Some wired output with subsetting data.frame in R.
here is files I used
After read data in R , there are 194 obs. with 13 vars.
> str(WHO)
'data.frame': 194 obs. of 13 variables:
$ Country : Factor w/ 194 levels "Afghanistan",..: 1 2 3 4 5 6 7 8 9 10 ...
$ Region : Factor w/ 6 levels "Africa","Americas",..: 3 4 1 4 1 2 2 4 6 4 ...
$ Population : int 29825 3162 38482 78 20821 89 41087 2969 23050 8464 ...
$ Under15 : num 47.4 21.3 27.4 15.2 47.6 ...
$ Over60 : num 3.82 14.93 7.17 22.86 3.84 ...
$ FertilityRate : num 5.4 1.75 2.83 NA 6.1 2.12 2.2 1.74 1.89 1.44 ...
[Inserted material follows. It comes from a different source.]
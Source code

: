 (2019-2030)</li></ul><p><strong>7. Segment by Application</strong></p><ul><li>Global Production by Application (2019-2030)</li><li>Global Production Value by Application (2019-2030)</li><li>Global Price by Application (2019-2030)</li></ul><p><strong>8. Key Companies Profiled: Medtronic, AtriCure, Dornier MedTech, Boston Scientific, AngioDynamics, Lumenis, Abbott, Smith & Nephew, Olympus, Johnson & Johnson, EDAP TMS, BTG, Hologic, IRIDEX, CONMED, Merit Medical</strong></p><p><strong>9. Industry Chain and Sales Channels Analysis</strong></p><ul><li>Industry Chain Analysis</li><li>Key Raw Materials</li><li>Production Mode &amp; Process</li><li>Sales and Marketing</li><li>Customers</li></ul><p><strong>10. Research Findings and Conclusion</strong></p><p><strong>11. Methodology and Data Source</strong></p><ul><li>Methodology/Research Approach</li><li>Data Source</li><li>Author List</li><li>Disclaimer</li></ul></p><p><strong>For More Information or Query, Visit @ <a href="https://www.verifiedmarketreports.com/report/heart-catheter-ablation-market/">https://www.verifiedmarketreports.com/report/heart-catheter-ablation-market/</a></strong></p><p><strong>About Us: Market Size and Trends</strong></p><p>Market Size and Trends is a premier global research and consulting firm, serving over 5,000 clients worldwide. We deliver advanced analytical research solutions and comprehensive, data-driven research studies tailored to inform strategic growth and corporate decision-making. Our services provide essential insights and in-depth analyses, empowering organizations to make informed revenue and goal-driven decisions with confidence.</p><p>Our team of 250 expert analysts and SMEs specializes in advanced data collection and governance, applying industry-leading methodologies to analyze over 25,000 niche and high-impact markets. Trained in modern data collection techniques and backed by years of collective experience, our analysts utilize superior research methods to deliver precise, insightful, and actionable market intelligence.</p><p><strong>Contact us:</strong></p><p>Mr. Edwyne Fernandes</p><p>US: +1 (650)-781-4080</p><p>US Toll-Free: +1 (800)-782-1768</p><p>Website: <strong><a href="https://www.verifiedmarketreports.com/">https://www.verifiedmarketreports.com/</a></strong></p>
$ LifeExpectancy : int 60 74 73 82 51 75 76 71 82 81 ...
$ ChildMortality : num 98.5 16.7 20 3.2 163.5 ...
$ CellularSubscribers : num 54.3 96.4 99 75.5 48.4 ...
$ LiteracyRate : num NA NA NA NA 70.1 99 97.8 99.6 NA NA ...
$ GNI : num 1140 8820 8310 NA 5230 ...
$ PrimarySchoolEnrollmentMale : num NA NA 98.2 78.4 93.1 91.1 NA NA 96.9 NA ...
$ PrimarySchoolEnrollmentFemale: num NA NA 96.4 79.4 78.2 84.5 NA NA 97.5 NA ...
But the result of subsetting with function subset differ from df[,] as example below.
> Outliers <- WHO[WHO$GNI > 10000 & WHO$FertilityRate > 2.5,]
> nrow(Outliers)
[1] 27
Country Region Population Under15 Over60 FertilityRate LifeExpectancy ChildMortality CellularSubscribers
NA <NA> <NA> NA NA NA NA NA NA NA
23 Botswana Africa 2004 33.75 5.63 2.71 66 53.3 142.82
NA.1 <NA> <NA> NA NA NA NA NA NA NA
NA.2 <NA> <NA> NA NA NA NA NA NA NA
(trimmed ...)
There is a lot of NA obs.
While use subset function, yield correct results.
> Outliers <- subset(WHO, GNI > 10000 & FertilityRate > 2.5)
> nrow(Outliers)
[1] 7
> Outliers
Country Region Population Under15 Over60 FertilityRate LifeExpectancy ChildMortality CellularSubscribers
23 Botswana Africa 2004 33.75 5.63 2.71 66 53.3 142.82
56 Equatorial Guinea Africa 736 38.95 4.53 5.04 54 100.3 59.15
63 Gabon Africa 1633 38.49 7.38 4.18 62 62.0 117.32
83 Israel Europe 7644 27.53 15.15 2.92 82 4.2 121.66
88 Kazakhstan Europe 16271 25.46 10.04 2.52 67 18.7 155.74
131 Panama Americas 3802 28.65 10.13 2.52 77 18.5 188.60
150 Saudi Arabia Eastern Mediterranean 28288 29.69 4.59 2.76 76 8.6 191.24
(trimmed ...)